Rising gas prices were only one of the problems of outboard motors driven by petroleum. Inboard motor-powered pleasure boats were using 1.6 billion gallons of gasoline annually and releasing enormous amounts of pollutants into the atmosphere by the late 20th century. According to the website of the environmental organization Sailors for the Sea, the conventional motors were incredibly inefficient, with 20 to 30% of their fuel either passing through the combustion chamber unburned or only half consumed and being discharged directly into the air and sea. The pollution produced by one of those outboard motors running for an hour was equivalent to driving a car 800 kilometers.

Manufacturers were forced to create cleaner gasoline-powered outboard motors by the U.S. Environmental Protection Agency's stricter pollution rules, which were phased in from 1998 to 2006. However, even with less pollution, boaters were still exposed to harmful noise levels. When Andy Rebele, the founder of Pure Watercraft, decided to purchase a recreational boat a few years ago, he saw these issues right away. Rebele is a former competitive college rower and coach who also started an internet auction business and became an angel investor. He was shocked to discover that the gasoline-powered outboard engine was noisy and unreliable. Basically, he claims, gas propulsion is the cause of all boat problems.

Rebele made the decision to go electric instead, but was disappointed to learn that the possibilities at the time could only travel at a speed of 5 mph. Rebele remembers wondering, "How come a Tesla can travel 120 miles per hour. Rebele founded Pure Watercraft in 2011 and then spent several years developing a system that includes high-performance batteries coupled with a powerful, lightweight motor and controller, capitalizing on technological advancements made for electric cars. "The electric propulsion boat companies didn't have any answers, but I knew it had to be possible," Rebele said. He claims that gas-powered motor businesses, in contrast, use leftovers from the 1950s' automobile industry.
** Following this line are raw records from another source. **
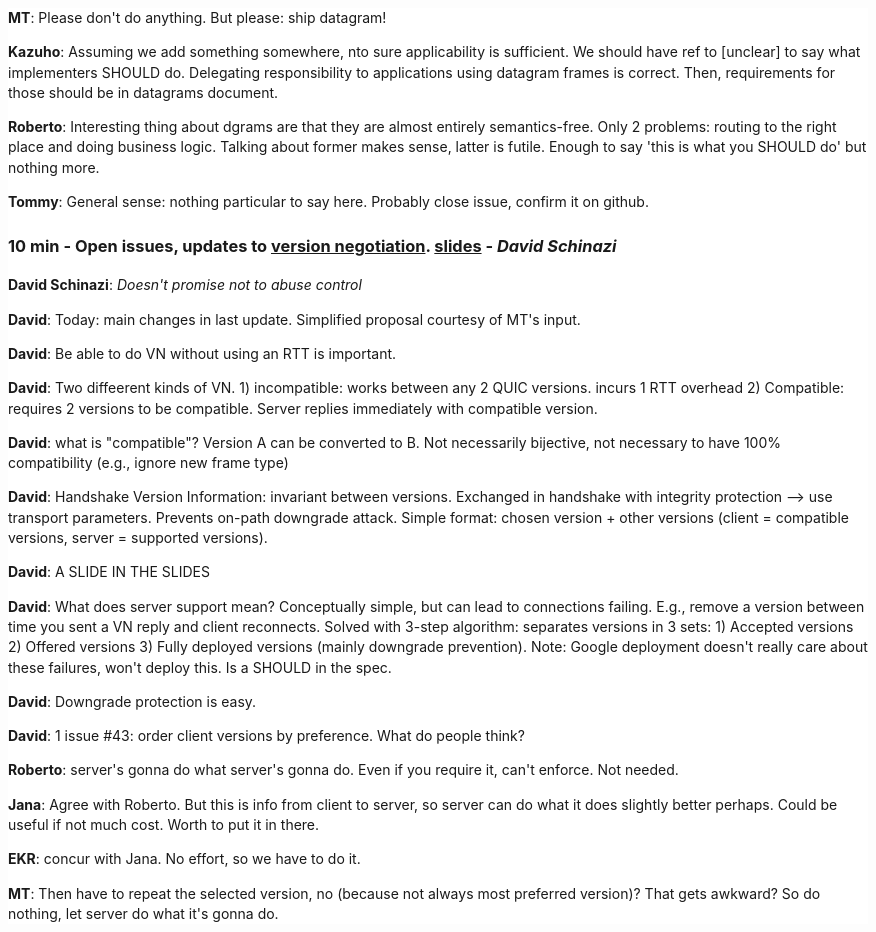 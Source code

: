 **MT**: Please don't do anything. But please: ship datagram!

**Kazuho**: Assuming we add something somewhere, nto sure applicability is sufficient. We should have ref to [unclear] to say what implementers SHOULD do. Delegating responsibility to applications using datagram frames is correct. Then, requirements for those should be in datagrams document.

**Roberto**: Interesting thing about dgrams are that they are almost entirely semantics-free. Only 2 problems: routing to the right place and doing business logic. Talking about former makes sense, latter is futile. Enough to say 'this is what you SHOULD do' but nothing more. 

**Tommy**: General sense: nothing particular to say here. Probably close issue, confirm it on github. 


### 10 min - Open issues, updates to [version negotiation](https://datatracker.ietf.org/doc/draft-ietf-quic-version-negotiation/). [slides](https://github.com/quicwg/wg-materials/blob/main/ietf111/version-negotiation.pdf) - *David Schinazi*

**David Schinazi**: _Doesn't promise not to abuse control_

**David**: Today: main changes in last update. Simplified proposal courtesy of MT's input.

**David**: Be able to do VN without using an RTT is important. 

**David**: Two diffeerent kinds of VN. 1) incompatible: works between any 2 QUIC versions. incurs 1 RTT overhead 2) Compatible: requires 2 versions to be compatible. Server replies immediately with compatible version. 

**David**: what is "compatible"? Version A can be converted to B. Not necessarily bijective, not necessary to have 100% compatibility (e.g., ignore new frame type)

**David**: Handshake Version Information: invariant between versions. Exchanged in handshake with integrity protection --> use transport parameters. Prevents on-path downgrade attack. Simple format: chosen version + other versions (client = compatible versions, server = supported versions). 

**David**: A SLIDE IN THE SLIDES

**David**: What does server support mean? Conceptually simple, but can lead to connections failing. E.g., remove a version between time you sent a VN reply and client reconnects. Solved with 3-step algorithm: separates versions in 3 sets: 1) Accepted versions 2) Offered versions 3) Fully deployed versions (mainly downgrade prevention). Note: Google deployment doesn't really care about these failures, won't deploy this. Is a SHOULD in the spec.

**David**: Downgrade protection is easy. 

**David**: 1 issue #43: order client versions by preference. What do people think?

**Roberto**: server's gonna do what server's gonna do. Even if you require it, can't enforce. Not needed.

**Jana**: Agree with Roberto. But this is info from client to server, so server can do what it does slightly better perhaps. Could be useful if not much cost. Worth to put it in there.

**EKR**: concur with Jana. No effort, so we have to do it.

**MT**: Then have to repeat the selected version, no (because not always most preferred version)? That gets awkward? So do nothing, let server do what it's gonna do.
In September 2019, Pure Watercraft shipped its first products to consumers. In addition to the $14,500 for the batteries and engine, the system also costs $2,000 for a charging apparatus. A normal boat, such as a fishing boat or a rigid inflatable, will go at roughly 25 miles per hour with the Pure Watercraft motor, according to Rebele. Although it's nearly difficult to build a boat that is completely silent once wind and waves are taken into account, the motor has also been built to be as quiet as feasible.

Burning Gasoline Harms Us And Our Environment

The potential for electric outboard motors to reduce pollution is enormous. After instance, the website Fueleconomy.gov maintained by the U.S. government estimates that every gallon of gasoline burnt releases 20 pounds of carbon dioxide into the atmosphere. A boat's carbon footprint won't be totally eliminated even if it switches to electric propulsion unless the batteries are charged with electricity produced from renewable sources that don't consume any fossil fuels. Additionally, as Rebele points out, electric propulsion lessens additional outboard motor pollution that is detrimental to human health and the environment.

A northern California rowing association, one of Pure Watercraft's first clients, intends to swap out the gasoline motors on its eight coaching launches. This will remove as much non-CO2 pollution as removing 1,000 cars off the road, including particles, carbon monoxide, and nitrogen oxides that contribute to smog and acid rain. The ability to modernize older boats is another benefit of electric outboard engines. In this video from the American Society of Naval Engineers, a mahogany craft constructed in 1929 is propelled by a Pure Watercraft outboard motor.